I ragazzi di Artico, il festival di Bra che continua a crescere anno dopo anno, per riempire questa cornice da regalare per Natale al suo fedele pubblico hanno scelto Marco Castello. E non potevano fare scelta migliore. Il concerto del cantautore siciliano è stato incantevole e intenso. Tanti ragazzi hanno riempito gli spalti del Teatro Politema, dimezzando l’età media degli usuali frequentatori del teatro come ha sottolineato il direttore artistico verso inizio serata. Marco ha cantato dolcemente tutto il suo repertorio.

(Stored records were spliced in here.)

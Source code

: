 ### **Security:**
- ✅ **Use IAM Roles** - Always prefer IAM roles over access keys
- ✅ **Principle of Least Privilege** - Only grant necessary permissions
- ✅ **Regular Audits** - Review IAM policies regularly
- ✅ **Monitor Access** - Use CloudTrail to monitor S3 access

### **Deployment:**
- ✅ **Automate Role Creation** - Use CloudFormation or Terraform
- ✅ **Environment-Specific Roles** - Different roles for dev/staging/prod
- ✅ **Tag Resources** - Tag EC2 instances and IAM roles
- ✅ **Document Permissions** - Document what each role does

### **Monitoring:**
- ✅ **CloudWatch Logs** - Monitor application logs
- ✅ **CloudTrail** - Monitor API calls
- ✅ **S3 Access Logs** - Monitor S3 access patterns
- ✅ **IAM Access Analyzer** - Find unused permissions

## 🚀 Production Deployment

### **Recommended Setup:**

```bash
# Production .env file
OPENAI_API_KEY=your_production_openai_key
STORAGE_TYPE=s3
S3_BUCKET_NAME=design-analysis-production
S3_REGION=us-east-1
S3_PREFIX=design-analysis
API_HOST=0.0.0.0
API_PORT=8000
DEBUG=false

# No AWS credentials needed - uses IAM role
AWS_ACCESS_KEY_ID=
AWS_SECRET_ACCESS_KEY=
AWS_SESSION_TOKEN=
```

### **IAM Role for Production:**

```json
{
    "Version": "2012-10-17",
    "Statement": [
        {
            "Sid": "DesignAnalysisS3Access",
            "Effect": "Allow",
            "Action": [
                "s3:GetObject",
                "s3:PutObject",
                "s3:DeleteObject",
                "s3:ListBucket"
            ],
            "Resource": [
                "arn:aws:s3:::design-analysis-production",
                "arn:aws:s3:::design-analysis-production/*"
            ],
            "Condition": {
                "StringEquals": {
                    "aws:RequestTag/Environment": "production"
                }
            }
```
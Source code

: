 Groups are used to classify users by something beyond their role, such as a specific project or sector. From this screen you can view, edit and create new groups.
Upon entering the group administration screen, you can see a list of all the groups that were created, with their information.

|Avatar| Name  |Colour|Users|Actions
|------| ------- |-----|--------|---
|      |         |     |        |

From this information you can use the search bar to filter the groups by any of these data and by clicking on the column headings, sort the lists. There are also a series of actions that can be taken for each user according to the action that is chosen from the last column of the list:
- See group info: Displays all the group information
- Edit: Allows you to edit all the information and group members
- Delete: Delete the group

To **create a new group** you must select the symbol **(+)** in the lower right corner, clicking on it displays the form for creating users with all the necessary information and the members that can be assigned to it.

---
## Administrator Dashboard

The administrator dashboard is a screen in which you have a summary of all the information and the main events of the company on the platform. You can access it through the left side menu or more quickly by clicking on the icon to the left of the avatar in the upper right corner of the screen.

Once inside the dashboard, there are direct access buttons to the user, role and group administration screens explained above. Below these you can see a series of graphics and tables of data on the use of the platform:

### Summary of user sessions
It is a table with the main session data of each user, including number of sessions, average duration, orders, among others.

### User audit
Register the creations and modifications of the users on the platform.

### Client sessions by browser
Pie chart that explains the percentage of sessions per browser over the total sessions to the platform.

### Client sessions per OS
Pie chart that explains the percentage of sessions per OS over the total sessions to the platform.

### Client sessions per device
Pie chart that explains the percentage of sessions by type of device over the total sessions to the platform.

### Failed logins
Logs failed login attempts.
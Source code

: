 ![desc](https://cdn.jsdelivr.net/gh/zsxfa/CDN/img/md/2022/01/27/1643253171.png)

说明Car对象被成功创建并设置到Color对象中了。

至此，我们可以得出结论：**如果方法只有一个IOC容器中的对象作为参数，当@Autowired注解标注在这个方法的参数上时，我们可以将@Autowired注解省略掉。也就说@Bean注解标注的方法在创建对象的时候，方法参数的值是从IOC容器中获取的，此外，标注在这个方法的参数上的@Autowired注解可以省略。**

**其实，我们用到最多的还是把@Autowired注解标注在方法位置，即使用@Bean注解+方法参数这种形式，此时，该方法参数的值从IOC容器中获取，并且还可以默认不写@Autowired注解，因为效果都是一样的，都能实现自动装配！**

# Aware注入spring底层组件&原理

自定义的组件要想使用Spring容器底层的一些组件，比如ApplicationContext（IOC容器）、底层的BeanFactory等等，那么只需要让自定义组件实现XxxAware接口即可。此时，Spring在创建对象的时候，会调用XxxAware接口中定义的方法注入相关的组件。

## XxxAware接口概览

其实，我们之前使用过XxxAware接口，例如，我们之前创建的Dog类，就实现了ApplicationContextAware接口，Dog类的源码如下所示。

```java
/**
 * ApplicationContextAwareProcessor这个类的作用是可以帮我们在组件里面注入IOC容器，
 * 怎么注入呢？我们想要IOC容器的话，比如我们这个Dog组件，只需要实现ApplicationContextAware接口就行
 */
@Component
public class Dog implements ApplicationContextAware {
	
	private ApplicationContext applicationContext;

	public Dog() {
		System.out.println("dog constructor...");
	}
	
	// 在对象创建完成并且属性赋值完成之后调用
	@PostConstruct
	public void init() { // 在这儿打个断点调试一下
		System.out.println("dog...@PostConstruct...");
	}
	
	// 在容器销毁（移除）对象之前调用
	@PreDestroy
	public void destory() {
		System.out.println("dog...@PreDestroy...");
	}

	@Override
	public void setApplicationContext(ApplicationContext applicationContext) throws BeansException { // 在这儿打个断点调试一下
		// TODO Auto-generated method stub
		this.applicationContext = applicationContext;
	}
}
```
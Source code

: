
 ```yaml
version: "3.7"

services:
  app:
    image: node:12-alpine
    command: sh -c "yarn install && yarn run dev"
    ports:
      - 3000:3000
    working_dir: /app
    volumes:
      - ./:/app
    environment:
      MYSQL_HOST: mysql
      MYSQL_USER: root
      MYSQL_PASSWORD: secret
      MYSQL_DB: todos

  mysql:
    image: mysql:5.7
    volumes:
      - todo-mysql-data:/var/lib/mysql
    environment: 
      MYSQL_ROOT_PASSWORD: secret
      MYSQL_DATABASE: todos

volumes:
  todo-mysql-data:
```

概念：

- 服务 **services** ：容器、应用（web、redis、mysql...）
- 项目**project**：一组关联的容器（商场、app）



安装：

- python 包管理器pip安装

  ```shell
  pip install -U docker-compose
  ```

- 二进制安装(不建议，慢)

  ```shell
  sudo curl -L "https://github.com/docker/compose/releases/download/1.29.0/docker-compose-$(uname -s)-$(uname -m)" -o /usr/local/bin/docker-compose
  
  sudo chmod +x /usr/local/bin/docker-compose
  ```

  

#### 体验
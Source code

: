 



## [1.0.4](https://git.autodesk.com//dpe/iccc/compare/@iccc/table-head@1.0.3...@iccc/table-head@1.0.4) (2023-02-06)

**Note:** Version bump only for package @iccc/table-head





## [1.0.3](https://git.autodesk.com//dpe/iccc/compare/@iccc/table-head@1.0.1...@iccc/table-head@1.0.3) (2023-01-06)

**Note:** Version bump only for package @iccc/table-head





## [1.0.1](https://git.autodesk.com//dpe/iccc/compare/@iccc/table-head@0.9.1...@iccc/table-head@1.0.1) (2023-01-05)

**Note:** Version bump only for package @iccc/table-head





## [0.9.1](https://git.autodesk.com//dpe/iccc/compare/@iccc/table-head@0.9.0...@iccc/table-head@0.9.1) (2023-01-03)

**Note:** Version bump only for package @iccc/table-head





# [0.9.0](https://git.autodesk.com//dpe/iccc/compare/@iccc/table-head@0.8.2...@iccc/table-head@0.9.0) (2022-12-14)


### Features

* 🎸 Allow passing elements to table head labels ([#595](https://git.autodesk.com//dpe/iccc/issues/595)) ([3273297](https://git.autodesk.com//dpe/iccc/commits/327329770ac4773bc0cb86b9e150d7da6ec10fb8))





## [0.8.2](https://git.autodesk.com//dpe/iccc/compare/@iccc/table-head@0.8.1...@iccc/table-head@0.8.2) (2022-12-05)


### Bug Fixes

Parte con “Beddu” e poi prosegue con “Pipì”, “Porsi”, “Polifemo” e tutte gli altri suoi testi che il pubblico conosce a memoria e canta con lui, quasi sussurrando per rispettare l’atmosfera suggestiva. A un certo punto Marco rovescia le carte e invita gli spettatori a non rispettare i posti a sedere, e di avvicinarsi al palco, cosa che il pubblico accoglie con entusiasmo. Andare a vedere i concerti dal vivo ti rendono più a contatto con il musicista, e Marco si è aperto tanto, tra battute e qualche modo di dire in dialetto siracusano. Marco Castello vale le aspettative sul suo conto.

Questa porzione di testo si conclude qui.